Google EMEA Chief, Nikesh Arora on Internet Marketing

Some of the bits from Nikesh Arora’s talk at the Marketing Society Annual Conference in London, 2008 (statistics he uses are not supported here with links, it’s more of a semi-transcript)

Watch it, or have a look at the text below.

He starts with a quick stat: teenagers have more than 200 friends on their instant messaging account, 75% of whom they have never met in real life, yet, he thinks that about 50% of marketers do not understand what’s going on around them.
Nikesh started to work in the phone industry so he recalls a misestimation: 15 years ago the phone industry said that 3% would use cell phones, as there is a phone at every corner, so people won’t need mobile phones. “You look back and you say that it was pretty obvious that people would have a mobile phone.” But it’s very difficult to predict changes.

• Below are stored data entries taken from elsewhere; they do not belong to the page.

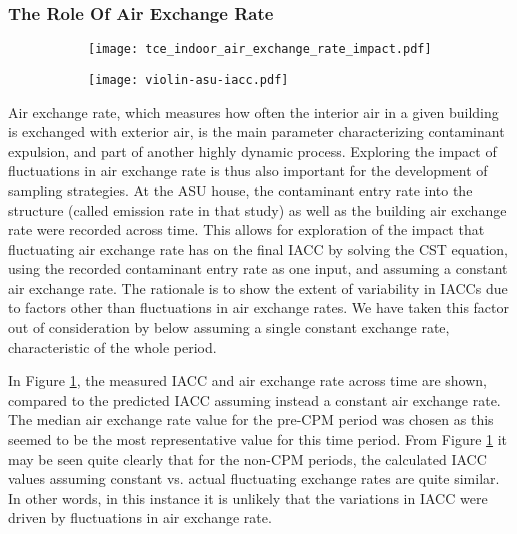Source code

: \documentclass[journal=esthag,manuscript=article]{achemso}
\begin{document}
\subsubsection{The Role Of Air Exchange Rate}
\begin{figure}[htb!]
  \caption{Comparison between the recorded  and the calculated TCE in indoor air at the ASU house, assuming constant air exchange rate. \ref{fig:asu-iacc-ae-overview} shows the TCE in indoor air across time as well as the exchange rate. \ref{fig:violin-iacc-aet} shows the distribution of these values for three periods.}
  \label{fig:ae-analysis}
  \begin{subfigure}{\textwidth}
    \caption{ }
    \label{fig:asu-iacc-ae-overview}
    \texttt{[image: tce\_indoor\_air\_exchange\_rate\_impact.pdf]}
  \end{subfigure}
  \begin{subfigure}{0.75\textwidth}
    \caption{ }
    \label{fig:violin-iacc-aet}
    \texttt{[image: violin-asu-iacc.pdf]}
  \end{subfigure}
\end{figure}
Air exchange rate, which measures how often the interior air in a given building is exchanged with exterior air, is the main parameter characterizing contaminant expulsion, and part of another highly dynamic process.
Exploring the impact of fluctuations in air exchange rate is thus also important for the development of sampling strategies.
At the ASU house, the contaminant entry rate into the structure (called emission rate in that study) as well as the building air exchange rate were recorded across time.
This allows for exploration of the impact that fluctuating air exchange rate has on the final IACC by solving the CST equation, using the recorded contaminant entry rate as one input, and assuming a constant air exchange rate.
The rationale is to show the extent of variability in IACCs due to factors other than fluctuations in air exchange rates.
We have taken this factor out of consideration by below assuming a single constant exchange rate, characteristic of the whole period.

In Figure \ref{fig:asu-iacc-ae-overview}, the measured IACC and air exchange rate across time are shown, compared to the predicted IACC assuming instead a constant air exchange rate.
The median air exchange rate value for the pre-CPM period was chosen as this seemed to be the most representative value for this time period.
From Figure \ref{fig:asu-iacc-ae-overview} it may be seen quite clearly that for the non-CPM periods, the calculated IACC values assuming constant vs. actual fluctuating exchange rates are quite similar.
In other words, in this instance it is unlikely that the variations in IACC were driven by fluctuations in air exchange rate.
\end{document}
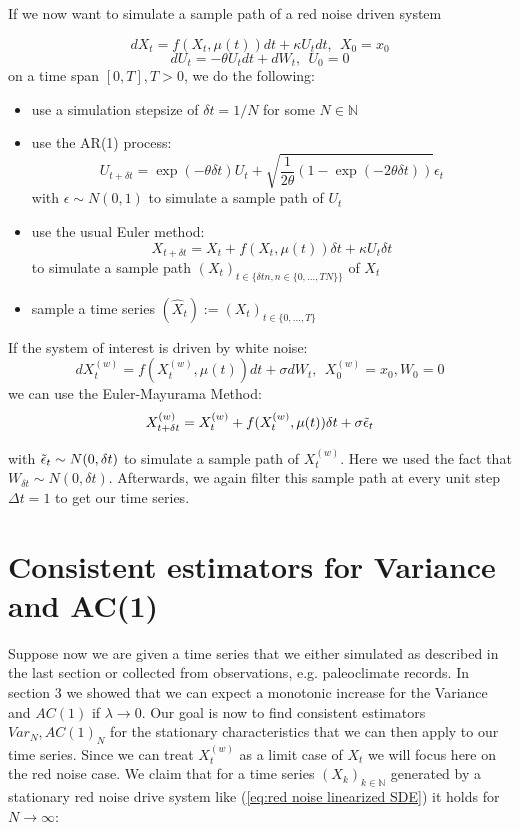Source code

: \documentclass[%
thesis=student,%
coverpage=false,%
titlepage=false,%
headmarks=true, %
english,%
font=libertine, %
math=newpxtx, %
BCOR=5mm,%
coverBCOR=11mm%
]{tumbook}
\begin{document}
If we now want to simulate a sample path of a red noise driven system

\[ 
     dX_{t} = f(X_{t},\mu(t))dt + \kappa U_{t}dt,\ \  X_{0} = x_{0}
\]
\[
     dU_{t} = -\theta U_{t}dt + dW_{t},\ \ U_{0} = 0
\]
on a time span $[0,T], T > 0$, we do the following: 
\begin{itemize}
    \item use a simulation stepsize of $\delta t = 1/N$ for some $N \in \mathbb{N}$
    \item use the AR(1) process:
    \[
    U_{t+\delta t} = \exp(-\theta \delta t)U_{t} + \sqrt{\frac{1}{2\theta}(1-\exp(-2\theta \delta t))}\epsilon_{t}
    \]
    with $\epsilon \sim N(0,1)$ to simulate a sample path of $U_{t}$
    \item use the usual Euler method:
    \[
        X_{t+\delta t} = X_{t} + f(X_{t},\mu(t))\delta t + \kappa U_{t}\delta t
    \]
    to simulate a sample path $(X_{t})_{t\in\{\delta t n, n \in \{0,...,TN\}\}}$ of $X_{t}$
    \item sample a time series $(\widehat{X}_t) := (X_t)_{t\in\{0,...,T\}}$
\end{itemize}


If the system of interest is driven by white noise: 
\[
    dX_{t}^{(w)} = f(X_{t}^{(w)},\mu(t))dt + \sigma dW_{t}, \ \ X_{0}^{(w)} = x_{0}, W_{0} = 0
\]
we can use the Euler-Mayurama Method:
\[
X_{t+\delta t}^{(w)} = X_{t}^{(w)} + f(X_{t}^{(w)},\mu(t))\delta t + \sigma\Tilde{\epsilon}_t
\]

with $\Tilde{\epsilon}_t \sim N(0,\delta t)$ to simulate a sample path of $X_{t}^{(w)}$. Here we used the fact that $W_{\delta t} \sim N(0,\delta t)$. Afterwards, we again filter this sample path at every unit step $\Delta t = 1$ to get our time series.



\chapter{Consistent estimators for Variance and AC(1)}

Suppose now we are given a time series that we either simulated as described in the last section or collected from observations, e.g. paleoclimate records. In section 3 we showed that we can expect a monotonic increase for the Variance and $AC(1)$ if $\lambda \rightarrow 0$. Our goal is now to find consistent estimators $Var_N, AC(1)_N$ for the stationary characteristics that we can then apply to our time series. Since we can treat $X_{t}^{(w)}$ as a limit case of $X_{t}$ we will focus here on the red noise case. We claim that for a time series $(X_{k})_{k\in\mathbb{N}}$ generated by a stationary red noise drive system like (\ref{eq:red noise linearized SDE}) it holds for $N \rightarrow \infty$:
\end{document}
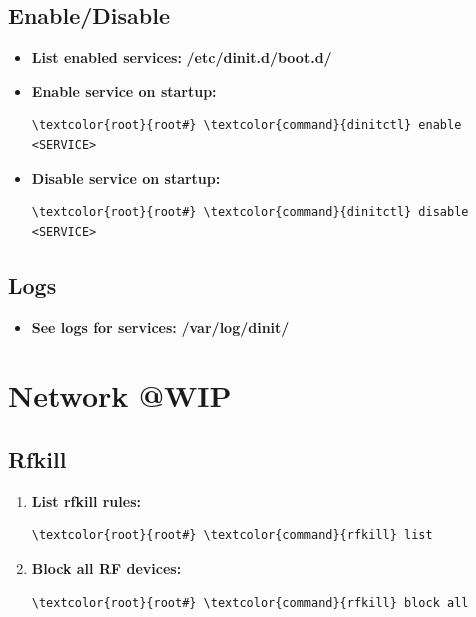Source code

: \documentclass[10pt, a4paper, onecolumn, oneside, titlepage, openany]{book}
\begin{document}
\section{Enable/Disable}
\begin{itemize}
    \item \textbf{List enabled services:}
\newline \textbf{\textcolor{dir}{/etc/dinit.d/boot.d/}}
    \item \textbf{Enable service on startup:}
\begin{Verbatim}[commandchars=\\\{\}]
\textcolor{root}{root#} \textcolor{command}{dinitctl} enable <SERVICE>
\end{Verbatim}
    \item \textbf{Disable service on startup:}
\begin{Verbatim}[commandchars=\\\{\}]
\textcolor{root}{root#} \textcolor{command}{dinitctl} disable <SERVICE>
\end{Verbatim}
\end{itemize}

\section{Logs}
\begin{itemize}
    \item \textbf{See logs for services:}
\newline \textbf{\textcolor{dir}{/var/log/dinit/}}    
\end{itemize}


\chapter{Network @WIP}
\section{Rfkill}
\begin{enumerate}
    \item \textbf{List rfkill rules:}
\begin{Verbatim}[commandchars=\\\{\}]
\textcolor{root}{root#} \textcolor{command}{rfkill} list
\end{Verbatim}    
    \item \textbf{Block all RF devices:}
\begin{Verbatim}[commandchars=\\\{\}]
\textcolor{root}{root#} \textcolor{command}{rfkill} block all
\end{Verbatim}
\end{enumerate}
\end{document}

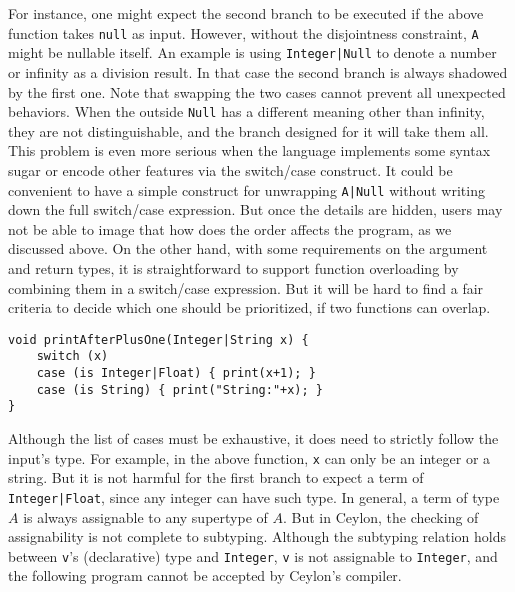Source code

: For instance, one might expect the second branch to be executed if the above
function takes \lstinline{null} as input.
However, without the disjointness constraint, \lstinline{A} might be nullable itself.
An example is using \lstinline{Integer|Null} to denote a number or infinity
as a division result.
In that case the second branch is always shadowed by the first one.
Note that swapping the two cases cannot prevent all unexpected behaviors.
When the outside \lstinline{Null} has a different meaning other than infinity,
they are not distinguishable, and the branch designed for it will take them all.
This problem is even more serious when the language implements some syntax
sugar or encode other features via the switch/case construct.
It could be convenient to have a simple construct for unwrapping \lstinline{A|Null} without writing down the full switch/case expression.
But once the details are hidden, users may not be able to image that how does
the order affects the program, as we discussed above.  
On the other hand, with some requirements on the argument and return types, it is 
straightforward to support function overloading by combining them in a switch/case expression.
But it will be hard to find a fair criteria to decide which one
should be prioritized, if two functions can overlap.

\begin{lstlisting}
void printAfterPlusOne(Integer|String x) {
	switch (x)
	case (is Integer|Float) { print(x+1); }
	case (is String) { print("String:"+x); }
}
\end{lstlisting}

Although the list of cases must be exhaustive, it does need to
strictly follow the input's type.
For example, in the above function, \lstinline{x} can only be an integer
or a string. But it is not harmful for the first branch to expect
a term of \lstinline{Integer|Float}, since any integer can have such
type.
In general, a term of type $A$ is always assignable to any supertype of $A$.
But in Ceylon, the checking of assignability is not complete to
subtyping.
Although the subtyping relation holds between \lstinline{v}'s
(declarative) type and \lstinline{Integer}, \lstinline{v}
is not assignable to \lstinline{Integer}, and the following program
cannot be accepted by Ceylon's compiler.

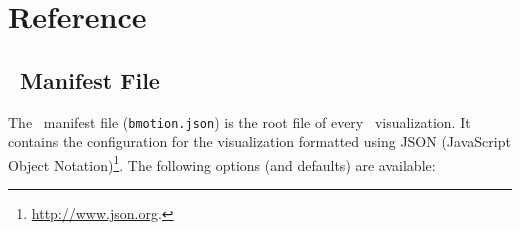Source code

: \section{Reference}
\label{reference}

\subsection{\bms\ Manifest File}
\label{sec:manifest}

The \bms\ manifest file (\texttt{bmotion.json}) is the root file of every \bms\ visualization.
It contains the configuration for the visualization formatted using JSON (JavaScript Object Notation)\footnote{\url{http://www.json.org}.}.
The following options (and defaults) are available:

By today, broadband has gone from a nice-to-have to a must-have. Besides, “in ten years, our storage capacity will go up a thousand times” (if you look at how the ipod, iphone capacities grow for the same price, for instance). What will happen? You give ipods and broadband to Africa for $7.5? “Everything you’ve ever created can be on an ipod in 15 years.” Phones will be a “tool of content production” so people are going to get more participatory and involved.

My favorite part is this:

“It’s never been possible in the past to find a billion people on a global platform who are connected by the same need. They are all online, they have very similar attributes (I didn’t get this similarity part), they all know many many similar things. It would be the fifth largest country in the world. No wonder that in the last few years the top three brands - amazon, ebay, google, - developed online.”

What happens on the internet?

(classic statements)

  1. There’s a billion searches every day.
  2. The next thing is chatting, communicating. Contrary to the [15 years ago] estimated monthly 600 minutes phone-communication, we now see 1800 minutes a month on average. 23 billion instant messages a day, which means that we are turning into a constant partial attention society.
  3. The notion of commerce: the European market (130 billion euros) has tripled in the last four years and it is going to double in the next 4 years. Sometimes companies are not putting products on the website in order to avoid their dealers getting pissed off…. Every 5 seconds there is somebody posting a consumer opinion on the web! So even if you are not there, do you know who is talking about what on the web? For example, Cadbury and Whisper story: Cadbury discontinued the production of one of its brands called Whisper but they found that 93 communities was on Facebook who wanted to bring back Whisper [here is a petition site - eventually it has been re-produced]
    go up and find entertainment
  4. People are increasingly on the web, spending more and more hours - mostly for community and entertainment purposes. The question is “Are you ready to interact with these people in those forms?”

Back to basics: consumers are blocking advertising, and all that they care about is product performance. People want to know what the ROI of your function is. So if you find a way to make your advertising relevant for your consumer you can go very very far. His example is the ‘Will it blend?’

Have an engaging product (do publish all the 5000 letters to the editor, even if they are not so articulate - don’t pick the annual 5 - let the consumer decide and passionately engage), and don’t forget to put its manual on the web.